Five airlines to cough up $504m for price-fixing

2008-6-28

Hong Kong-based Cathay Pacific and four other airlines have been fined a total US$504 million for conspiring to fix air cargo prices.

The US Department of Justice (DOJ) said Cathay Pacific Airways, Air France, KLM Royal Dutch Airlines, Martinair and SAS Cargo held meetings between 2001 and 2006 aimed at suppressing and eliminating competition by fixing the cargo rates charged to customers for international air shipments.

"This was something that was a very concerted long-term practice," said Kevin O'Connor, the DOJ's associate attorney general.

The companies, which the DOJ said are co-operating with its ongoing investigation, are charged with price fixing in violation of the Sherman Act.
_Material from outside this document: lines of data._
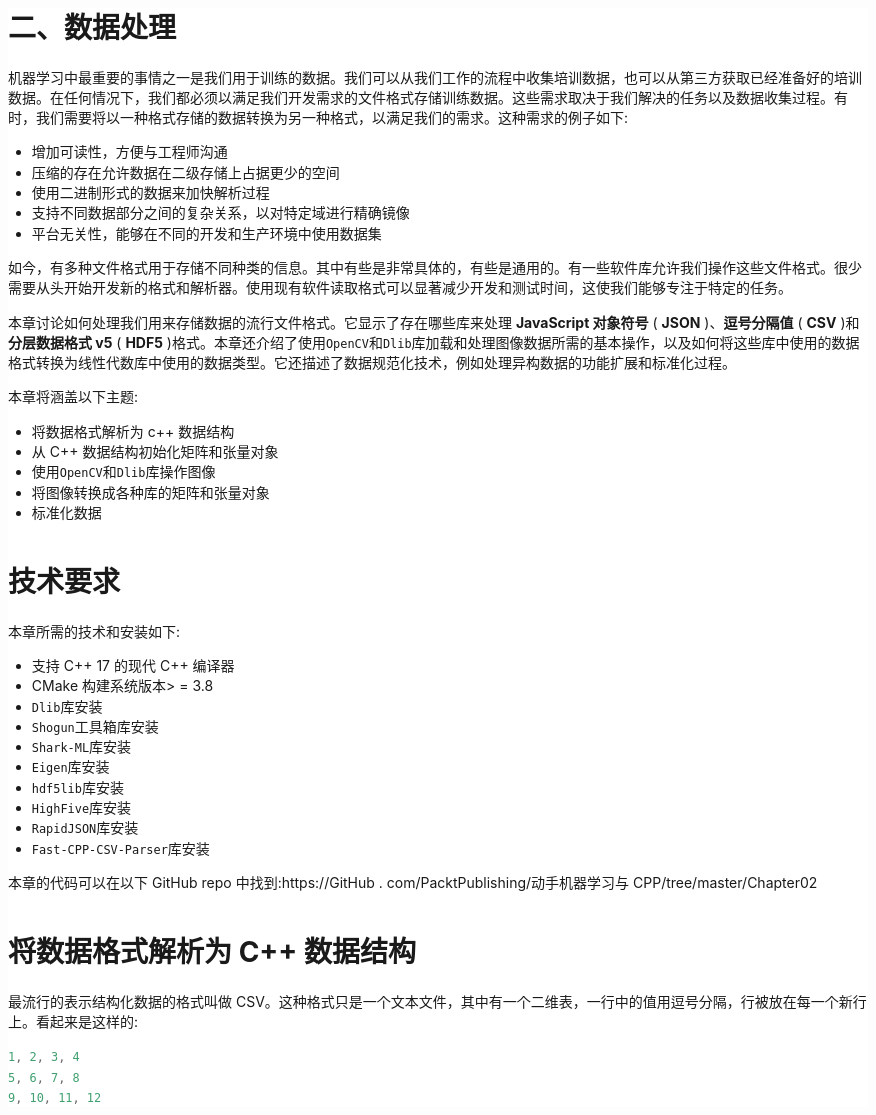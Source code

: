 # 二、数据处理

机器学习中最重要的事情之一是我们用于训练的数据。我们可以从我们工作的流程中收集培训数据，也可以从第三方获取已经准备好的培训数据。在任何情况下，我们都必须以满足我们开发需求的文件格式存储训练数据。这些需求取决于我们解决的任务以及数据收集过程。有时，我们需要将以一种格式存储的数据转换为另一种格式，以满足我们的需求。这种需求的例子如下:

*   增加可读性，方便与工程师沟通
*   压缩的存在允许数据在二级存储上占据更少的空间
*   使用二进制形式的数据来加快解析过程
*   支持不同数据部分之间的复杂关系，以对特定域进行精确镜像
*   平台无关性，能够在不同的开发和生产环境中使用数据集

如今，有多种文件格式用于存储不同种类的信息。其中有些是非常具体的，有些是通用的。有一些软件库允许我们操作这些文件格式。很少需要从头开始开发新的格式和解析器。使用现有软件读取格式可以显著减少开发和测试时间，这使我们能够专注于特定的任务。

本章讨论如何处理我们用来存储数据的流行文件格式。它显示了存在哪些库来处理 **JavaScript 对象符号** ( **JSON** )、**逗号分隔值** ( **CSV** )和**分层数据格式 v5** ( **HDF5** )格式。本章还介绍了使用`OpenCV`和`Dlib`库加载和处理图像数据所需的基本操作，以及如何将这些库中使用的数据格式转换为线性代数库中使用的数据类型。它还描述了数据规范化技术，例如处理异构数据的功能扩展和标准化过程。

本章将涵盖以下主题:

*   将数据格式解析为 c++ 数据结构
*   从 C++ 数据结构初始化矩阵和张量对象
*   使用`OpenCV`和`Dlib`库操作图像
*   将图像转换成各种库的矩阵和张量对象
*   标准化数据

# 技术要求

本章所需的技术和安装如下:

*   支持 C++ 17 的现代 C++ 编译器
*   CMake 构建系统版本> = 3.8
*   `Dlib`库安装
*   `Shogun`工具箱库安装
*   `Shark-ML`库安装
*   `Eigen`库安装
*   `hdf5lib`库安装
*   `HighFive`库安装
*   `RapidJSON`库安装
*   `Fast-CPP-CSV-Parser`库安装

本章的代码可以在以下 GitHub repo 中找到:https://GitHub . com/PacktPublishing/动手机器学习与 CPP/tree/master/Chapter02

# 将数据格式解析为 C++ 数据结构

最流行的表示结构化数据的格式叫做 CSV。这种格式只是一个文本文件，其中有一个二维表，一行中的值用逗号分隔，行被放在每一个新行上。看起来是这样的:

```cpp
1, 2, 3, 4
5, 6, 7, 8
9, 10, 11, 12

```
"The air cargo conspirators artificially raised the prices paid to ship billions of dollars of goods," said Scott Hammond, deputy assistant attorney general in charge of criminal enforcement for the DOJ's anti-trust division. "American businesses and consumers ended up picking up the tab."

The actions affected billions in consumer goods including produce, clothing, electronics and medicines, potentially adding more than 10 percednt to the costs of the goods, the DOJ said.

Air France-KLM, which owns Air France and KLM Royal Dutch Airlines, was fined the highest - $350 million, which if imposed by a court would become the second-highest figure ever levied in a criminal antitrust prosecution.

Cathay Pacific was fined $60 million, Martinair $42 million and SAS Cargo Group $52 million.

Earlier, British Airways, Korean Air Lines, Qantas Airways and Japan Airlines pleaded guilty to similar charges and were fined by the DOJ.

Cathay said the fines, which will be recorded in its first-half results, would bring to an end the DOJ investigation of its cargo operations.

"The company has carefully considered all applicable factors and concluded that entering into this agreement at this time presents the best resolution to the investigation," Cathay Pacific Chief Executive Tony Tyler said in a statement.

Cathay Pacific said its staff has at all times complied with Hong Kong laws. "Unfortunately, in this instance, it transpired that some of our actions relating to shipments from Hong Kong to the United States were in conflict with United States anti-trust laws, and we very much regret this," said Cathay Pacific chief executive Tony Tyler.